Tuning Mechanoluminescence From Red to Near-Infrared Light in CaZnOS:Mn2+

Mechanoluminescence (ML) materials can convert mechanical energy into photoelectrons and have significant potential for applications in intelligent sensing, self-driven luminescent displays, and human-computer interaction. Among the numerous ML systems, Mn²⁺-doped wurtzite-based phosphors have become a prominent ML family. However, their ML emissions are typically confined to visible light, which substantially limits their utility in fields such as biomechanics and bioimaging.
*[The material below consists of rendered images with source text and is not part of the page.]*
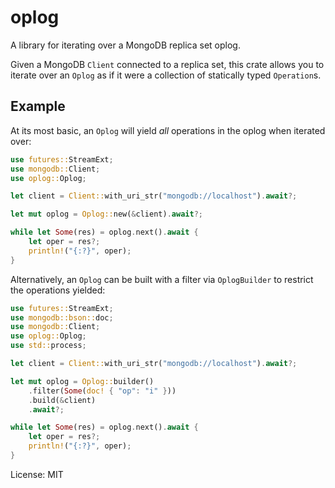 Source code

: # oplog

A library for iterating over a MongoDB replica set oplog.

Given a MongoDB `Client` connected to a replica set, this crate allows you to iterate over an
`Oplog` as if it were a collection of statically typed `Operation`s.

## Example

At its most basic, an `Oplog` will yield _all_ operations in the oplog when iterated over:

```rust
use futures::StreamExt;
use mongodb::Client;
use oplog::Oplog;

let client = Client::with_uri_str("mongodb://localhost").await?;

let mut oplog = Oplog::new(&client).await?;

while let Some(res) = oplog.next().await {
    let oper = res?;
    println!("{:?}", oper);
}
```

Alternatively, an `Oplog` can be built with a filter via `OplogBuilder` to restrict the
operations yielded:

```rust
use futures::StreamExt;
use mongodb::bson::doc;
use mongodb::Client;
use oplog::Oplog;
use std::process;

let client = Client::with_uri_str("mongodb://localhost").await?;

let mut oplog = Oplog::builder()
    .filter(Some(doc! { "op": "i" }))
    .build(&client)
    .await?;

while let Some(res) = oplog.next().await {
    let oper = res?;
    println!("{:?}", oper);
}

```

License: MIT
Here, it is demonstrated that the photoluminescence (PL) and ML emission of CaZnOS:Mn²⁺ can be tuned from the red to near-infrared light (peaked at 770 nm) by regulating the Mn²⁺ ion concentration. The electronic paramagnetic resonance, PL lifetime, and various spectra reveal that the near-infrared emission originates from the enhanced magnetic interaction of Mn²⁺ pairs due to intrinsic defects. The heavy Mn²⁺-doped CaZnOS elastomer with near-infrared ML emission exhibits distinct advantages over low Mn²⁺-doped CaZnOS with only red emission in the field of biomechanical imaging. This work achieves near-infrared emission in CaZnOS phosphors singly doped with Mn²⁺ ions for the first time, providing a perspective for spectra broadening of Mn²⁺ ions-doped phosphors.